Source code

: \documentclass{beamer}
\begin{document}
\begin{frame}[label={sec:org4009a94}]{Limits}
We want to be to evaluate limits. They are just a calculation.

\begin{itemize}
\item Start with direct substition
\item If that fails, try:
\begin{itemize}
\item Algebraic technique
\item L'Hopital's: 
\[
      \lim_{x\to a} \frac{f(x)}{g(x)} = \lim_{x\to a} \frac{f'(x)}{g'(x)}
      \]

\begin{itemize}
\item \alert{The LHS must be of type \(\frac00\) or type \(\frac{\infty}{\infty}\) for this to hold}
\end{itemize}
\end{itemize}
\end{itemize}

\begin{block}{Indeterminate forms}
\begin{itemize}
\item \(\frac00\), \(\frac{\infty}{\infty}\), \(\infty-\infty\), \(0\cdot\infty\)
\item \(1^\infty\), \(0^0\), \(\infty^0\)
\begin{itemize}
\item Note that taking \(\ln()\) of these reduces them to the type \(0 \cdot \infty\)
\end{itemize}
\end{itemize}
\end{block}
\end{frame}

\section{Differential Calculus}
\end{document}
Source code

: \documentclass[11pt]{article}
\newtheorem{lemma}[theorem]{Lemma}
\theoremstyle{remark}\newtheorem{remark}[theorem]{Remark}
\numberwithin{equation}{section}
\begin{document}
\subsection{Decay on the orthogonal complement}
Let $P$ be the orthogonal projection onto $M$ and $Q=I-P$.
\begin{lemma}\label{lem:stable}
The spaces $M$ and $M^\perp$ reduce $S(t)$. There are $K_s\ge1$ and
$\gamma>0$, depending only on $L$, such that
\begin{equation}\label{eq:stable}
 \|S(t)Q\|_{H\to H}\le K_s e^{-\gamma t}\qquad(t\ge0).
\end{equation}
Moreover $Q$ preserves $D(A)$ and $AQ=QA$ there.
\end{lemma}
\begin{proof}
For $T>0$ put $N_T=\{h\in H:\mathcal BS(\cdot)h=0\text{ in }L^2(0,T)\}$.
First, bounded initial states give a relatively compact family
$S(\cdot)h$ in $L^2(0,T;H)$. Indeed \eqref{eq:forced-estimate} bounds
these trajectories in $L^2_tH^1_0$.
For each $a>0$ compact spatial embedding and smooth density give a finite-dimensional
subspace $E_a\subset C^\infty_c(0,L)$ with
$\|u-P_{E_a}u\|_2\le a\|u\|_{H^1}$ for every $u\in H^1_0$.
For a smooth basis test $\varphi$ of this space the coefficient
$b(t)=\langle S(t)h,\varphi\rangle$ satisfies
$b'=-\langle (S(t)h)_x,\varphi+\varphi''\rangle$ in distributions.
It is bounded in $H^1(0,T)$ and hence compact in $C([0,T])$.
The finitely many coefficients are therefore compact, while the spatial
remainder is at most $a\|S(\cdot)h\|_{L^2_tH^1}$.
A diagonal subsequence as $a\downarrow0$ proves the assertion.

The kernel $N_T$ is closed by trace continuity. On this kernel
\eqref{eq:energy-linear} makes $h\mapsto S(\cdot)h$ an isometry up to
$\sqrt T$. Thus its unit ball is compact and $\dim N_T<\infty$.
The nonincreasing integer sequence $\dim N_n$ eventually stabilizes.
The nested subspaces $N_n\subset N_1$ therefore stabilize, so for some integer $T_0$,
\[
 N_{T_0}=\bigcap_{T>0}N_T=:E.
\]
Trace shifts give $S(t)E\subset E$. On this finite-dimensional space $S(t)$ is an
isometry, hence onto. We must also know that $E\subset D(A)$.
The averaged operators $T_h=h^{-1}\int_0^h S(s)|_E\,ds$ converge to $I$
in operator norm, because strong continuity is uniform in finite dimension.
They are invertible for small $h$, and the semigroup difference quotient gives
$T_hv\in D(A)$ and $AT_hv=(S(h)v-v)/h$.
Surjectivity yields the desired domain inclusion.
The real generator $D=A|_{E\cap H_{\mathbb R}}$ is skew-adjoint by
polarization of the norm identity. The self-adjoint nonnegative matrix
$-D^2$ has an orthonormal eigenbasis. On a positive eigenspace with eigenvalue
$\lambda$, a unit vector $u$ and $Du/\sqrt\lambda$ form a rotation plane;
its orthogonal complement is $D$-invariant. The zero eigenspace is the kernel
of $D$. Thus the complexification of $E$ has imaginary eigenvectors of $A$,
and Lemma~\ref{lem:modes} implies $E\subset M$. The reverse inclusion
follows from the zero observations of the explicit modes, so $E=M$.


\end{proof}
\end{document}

▶ **Problem description**
Note each line of the entries that has "documentclass" in it, and copy those lines.

▶ **Result below**
: \documentclass{beamer}
: \documentclass[11pt]{article}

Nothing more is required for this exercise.